WHAT YOU ARE ASKED TO DO>
Pictures in the material below are to be left out, and only the lines from the line with "we have jumped" up to and including the line with "2023-01-07 at 9.58.19" are to be written out exactly.
-------- PROVIDED RECORDS --------
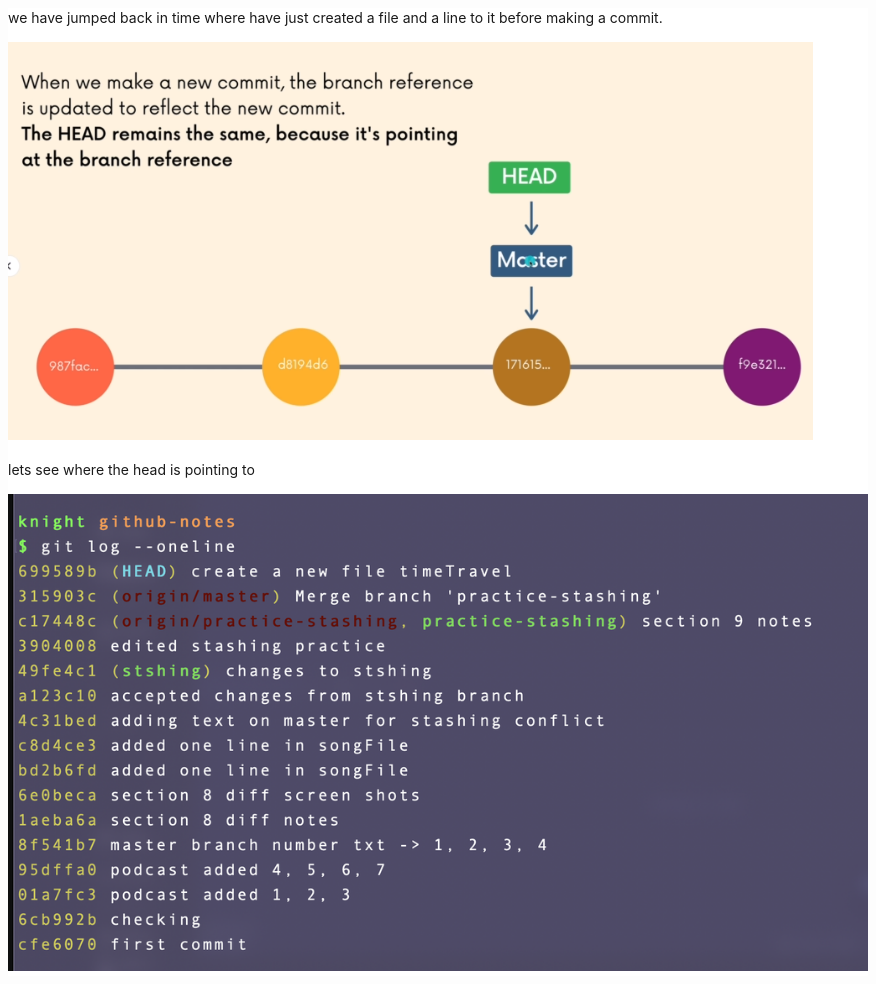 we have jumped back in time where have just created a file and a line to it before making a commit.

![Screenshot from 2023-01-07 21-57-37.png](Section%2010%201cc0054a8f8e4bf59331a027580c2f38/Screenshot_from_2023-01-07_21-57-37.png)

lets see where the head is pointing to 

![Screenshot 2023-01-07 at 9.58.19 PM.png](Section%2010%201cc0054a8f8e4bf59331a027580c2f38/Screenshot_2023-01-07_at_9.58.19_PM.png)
--------
-------- PROVIDED RECORDS --------
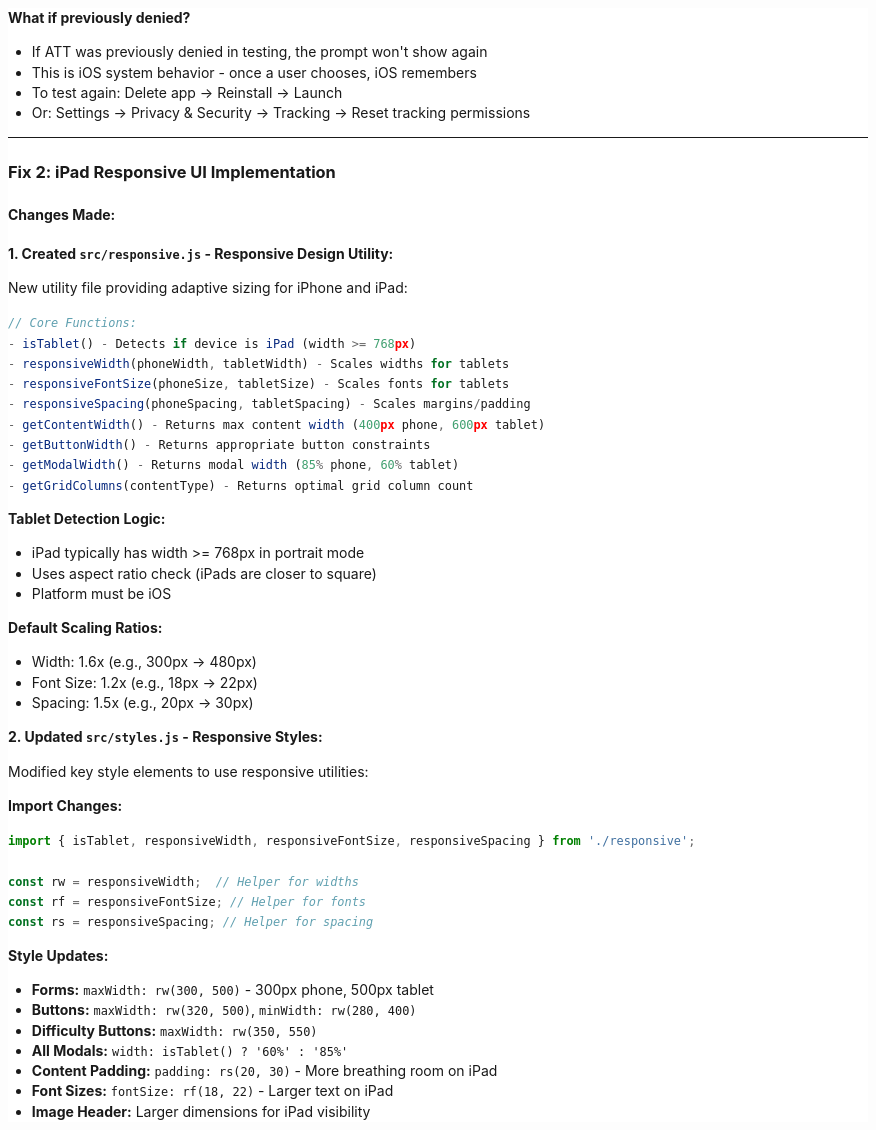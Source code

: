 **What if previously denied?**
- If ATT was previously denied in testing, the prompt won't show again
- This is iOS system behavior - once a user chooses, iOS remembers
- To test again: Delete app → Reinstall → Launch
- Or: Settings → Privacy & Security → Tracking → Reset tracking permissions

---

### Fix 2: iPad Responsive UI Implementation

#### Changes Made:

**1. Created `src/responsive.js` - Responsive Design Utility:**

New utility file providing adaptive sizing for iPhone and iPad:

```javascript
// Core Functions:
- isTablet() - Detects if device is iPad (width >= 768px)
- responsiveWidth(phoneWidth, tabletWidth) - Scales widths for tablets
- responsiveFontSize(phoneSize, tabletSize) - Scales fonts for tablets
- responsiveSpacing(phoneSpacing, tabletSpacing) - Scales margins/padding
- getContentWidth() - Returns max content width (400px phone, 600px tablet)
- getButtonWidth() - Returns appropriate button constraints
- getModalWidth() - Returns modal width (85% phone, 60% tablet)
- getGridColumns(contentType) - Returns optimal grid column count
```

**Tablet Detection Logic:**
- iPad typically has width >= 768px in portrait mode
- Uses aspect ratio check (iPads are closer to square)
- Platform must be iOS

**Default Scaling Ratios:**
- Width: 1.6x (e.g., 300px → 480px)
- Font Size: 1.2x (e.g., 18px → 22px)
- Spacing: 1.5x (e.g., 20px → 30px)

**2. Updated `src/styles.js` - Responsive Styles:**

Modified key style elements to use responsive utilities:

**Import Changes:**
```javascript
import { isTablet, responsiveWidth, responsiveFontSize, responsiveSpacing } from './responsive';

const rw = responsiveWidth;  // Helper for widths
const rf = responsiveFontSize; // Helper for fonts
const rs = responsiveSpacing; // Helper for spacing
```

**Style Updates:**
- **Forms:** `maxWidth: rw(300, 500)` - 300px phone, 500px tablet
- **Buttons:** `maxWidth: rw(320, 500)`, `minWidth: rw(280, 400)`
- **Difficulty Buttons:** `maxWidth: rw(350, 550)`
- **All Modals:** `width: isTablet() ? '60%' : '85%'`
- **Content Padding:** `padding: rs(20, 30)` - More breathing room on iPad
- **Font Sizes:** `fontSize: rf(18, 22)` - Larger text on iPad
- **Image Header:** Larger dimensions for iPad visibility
--------
TASK ANSWER>
 we have jumped back in time where have just created a file and a line to it before making a commit.

![Screenshot from 2023-01-07 21-57-37.png](Section%2010%201cc0054a8f8e4bf59331a027580c2f38/Screenshot_from_2023-01-07_21-57-37.png)

lets see where the head is pointing to 

![Screenshot 2023-01-07 at 9.58.19 PM.png](Section%2010%201cc0054a8f8e4bf59331a027580c2f38/Screenshot_2023-01-07_at_9.58.19_PM.png)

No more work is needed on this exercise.